I didn’t say anything and she shook her head slightly, then said, “I’ll be downstairs.”
After she shut the door, I called Alison at work. A coworker picked up her phone and told me that she was at lunch. I didn’t leave a message.
Before leaving I put my weapon back on, feeling the weight of the gun in my hand before saddling it to my hip. On my desk was a manila folder, swollen with copies of all the threats Felice and the clinic had received since Common Ground had been announced. I took that as well, wondering how Crowell would react to them.
Going down the stairs I realized that if Bridgett Logan was right about how Crowell reacted to me, perhaps there was more Common Ground between him and Felice than I had realized.
Both knew fear.
“How much do you know about Sword of the Silent?” Bridgett Logan asked me as she guided her Porsche uptown. I had a private address for Crowell on Central Park West in the low nineties, and we had a ways to go before we got there.
“Enough,” I said. “They formed in late ’88, shortly after Randal Terry and Operation: Rescue made it big in Atlanta. Crowell has boasted that their national membership is over one hundred thousand, but that’s probably ten times higher than it really is. They target a clinic in a given city and then use terror tactics to intimidate both patients and personnel.
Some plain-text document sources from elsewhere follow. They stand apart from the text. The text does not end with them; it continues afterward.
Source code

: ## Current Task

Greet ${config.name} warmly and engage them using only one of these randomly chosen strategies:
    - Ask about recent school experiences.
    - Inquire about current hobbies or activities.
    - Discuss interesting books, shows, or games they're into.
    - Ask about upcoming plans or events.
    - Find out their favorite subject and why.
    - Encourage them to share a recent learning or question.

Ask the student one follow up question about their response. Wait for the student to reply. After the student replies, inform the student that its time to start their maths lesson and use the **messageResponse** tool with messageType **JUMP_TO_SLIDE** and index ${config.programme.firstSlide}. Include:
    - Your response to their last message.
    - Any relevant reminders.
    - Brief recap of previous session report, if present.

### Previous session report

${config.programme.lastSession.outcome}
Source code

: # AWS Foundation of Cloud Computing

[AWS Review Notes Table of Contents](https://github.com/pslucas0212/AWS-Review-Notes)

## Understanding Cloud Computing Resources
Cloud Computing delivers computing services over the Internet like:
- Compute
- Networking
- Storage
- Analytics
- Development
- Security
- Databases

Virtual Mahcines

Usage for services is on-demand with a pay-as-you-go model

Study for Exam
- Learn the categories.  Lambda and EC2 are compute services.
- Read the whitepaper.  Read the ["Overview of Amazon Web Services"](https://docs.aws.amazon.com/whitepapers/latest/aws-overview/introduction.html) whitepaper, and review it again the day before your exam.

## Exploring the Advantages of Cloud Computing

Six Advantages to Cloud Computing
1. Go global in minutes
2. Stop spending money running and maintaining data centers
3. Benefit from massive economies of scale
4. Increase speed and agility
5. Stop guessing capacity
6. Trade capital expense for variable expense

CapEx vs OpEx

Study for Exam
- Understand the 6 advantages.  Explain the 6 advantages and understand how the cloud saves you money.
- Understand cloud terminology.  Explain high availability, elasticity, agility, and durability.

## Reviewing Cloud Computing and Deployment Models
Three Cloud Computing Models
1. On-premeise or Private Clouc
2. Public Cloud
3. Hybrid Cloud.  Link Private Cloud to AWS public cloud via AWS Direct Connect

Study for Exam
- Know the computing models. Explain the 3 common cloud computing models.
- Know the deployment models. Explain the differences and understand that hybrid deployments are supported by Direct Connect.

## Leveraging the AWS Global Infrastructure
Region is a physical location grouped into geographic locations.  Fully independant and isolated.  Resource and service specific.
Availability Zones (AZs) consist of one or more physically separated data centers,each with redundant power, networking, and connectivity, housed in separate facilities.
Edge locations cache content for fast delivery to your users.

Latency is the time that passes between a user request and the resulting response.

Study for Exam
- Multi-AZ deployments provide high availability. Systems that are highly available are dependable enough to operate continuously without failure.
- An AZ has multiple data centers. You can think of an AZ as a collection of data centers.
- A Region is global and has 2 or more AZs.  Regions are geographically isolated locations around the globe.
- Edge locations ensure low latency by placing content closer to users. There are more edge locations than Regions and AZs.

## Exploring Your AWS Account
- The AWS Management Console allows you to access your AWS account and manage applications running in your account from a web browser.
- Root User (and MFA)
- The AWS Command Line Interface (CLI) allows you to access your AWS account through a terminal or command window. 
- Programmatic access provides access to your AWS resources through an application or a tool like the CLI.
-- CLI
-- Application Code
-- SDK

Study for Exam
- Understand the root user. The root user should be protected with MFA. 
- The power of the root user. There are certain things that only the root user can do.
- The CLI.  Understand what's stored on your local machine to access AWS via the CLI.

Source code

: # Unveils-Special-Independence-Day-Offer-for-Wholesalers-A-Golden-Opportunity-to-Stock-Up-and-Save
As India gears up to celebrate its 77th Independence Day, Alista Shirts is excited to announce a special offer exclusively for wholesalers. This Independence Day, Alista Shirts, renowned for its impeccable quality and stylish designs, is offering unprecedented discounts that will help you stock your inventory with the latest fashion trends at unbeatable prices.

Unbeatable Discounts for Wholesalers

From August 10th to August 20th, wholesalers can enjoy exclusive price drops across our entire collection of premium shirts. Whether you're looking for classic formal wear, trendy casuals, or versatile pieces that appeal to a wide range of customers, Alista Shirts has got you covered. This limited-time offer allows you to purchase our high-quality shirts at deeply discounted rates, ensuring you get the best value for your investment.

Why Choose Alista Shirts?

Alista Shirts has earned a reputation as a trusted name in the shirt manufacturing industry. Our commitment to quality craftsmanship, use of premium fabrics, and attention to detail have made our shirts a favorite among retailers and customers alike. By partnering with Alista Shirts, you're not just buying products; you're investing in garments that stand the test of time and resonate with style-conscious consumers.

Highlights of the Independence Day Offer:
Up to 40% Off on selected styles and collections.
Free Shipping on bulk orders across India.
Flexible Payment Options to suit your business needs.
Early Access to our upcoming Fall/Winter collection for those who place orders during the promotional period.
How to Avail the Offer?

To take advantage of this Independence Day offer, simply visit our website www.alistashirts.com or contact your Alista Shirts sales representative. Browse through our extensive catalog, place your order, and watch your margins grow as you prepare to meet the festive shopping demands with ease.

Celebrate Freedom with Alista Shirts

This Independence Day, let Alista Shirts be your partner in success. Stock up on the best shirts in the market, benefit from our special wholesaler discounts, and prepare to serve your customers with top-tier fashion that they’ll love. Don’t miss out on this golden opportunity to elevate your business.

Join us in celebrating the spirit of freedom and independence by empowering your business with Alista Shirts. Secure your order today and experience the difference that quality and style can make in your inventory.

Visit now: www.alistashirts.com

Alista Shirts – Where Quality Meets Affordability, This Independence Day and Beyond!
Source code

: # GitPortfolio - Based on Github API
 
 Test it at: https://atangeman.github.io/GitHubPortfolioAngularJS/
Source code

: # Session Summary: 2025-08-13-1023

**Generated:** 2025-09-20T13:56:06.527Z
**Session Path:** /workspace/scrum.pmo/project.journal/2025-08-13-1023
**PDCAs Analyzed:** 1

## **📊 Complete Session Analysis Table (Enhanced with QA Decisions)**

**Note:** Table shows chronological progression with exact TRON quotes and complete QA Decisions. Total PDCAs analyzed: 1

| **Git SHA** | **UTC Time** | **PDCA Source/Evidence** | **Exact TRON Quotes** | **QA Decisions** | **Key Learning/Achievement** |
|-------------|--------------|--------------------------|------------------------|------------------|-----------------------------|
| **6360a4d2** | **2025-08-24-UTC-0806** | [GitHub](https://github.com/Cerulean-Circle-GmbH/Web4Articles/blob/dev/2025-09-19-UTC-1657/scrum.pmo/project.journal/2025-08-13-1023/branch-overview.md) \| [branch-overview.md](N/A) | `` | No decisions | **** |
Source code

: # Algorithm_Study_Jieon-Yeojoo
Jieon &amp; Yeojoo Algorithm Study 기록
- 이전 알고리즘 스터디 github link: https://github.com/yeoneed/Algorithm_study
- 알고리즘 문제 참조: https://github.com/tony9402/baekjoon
Since the Federal Access to Clinic Entrances legislation was passed in ’94 they’ve had to cool off a bit and get smarter about it, but they’re still doing it.”
“What kind of tactics?”
“Special Agent Fowler gave me copies of almost fifty arrest reports from the last six months or so, all of them for suspected SOS members,” I said. “They range from illegal possession of a weapon, menacing, stalking, to two members in California who are awaiting trial for attempted murder. Another member in North Dakota is being sought for questioning in the death of a doctor there.”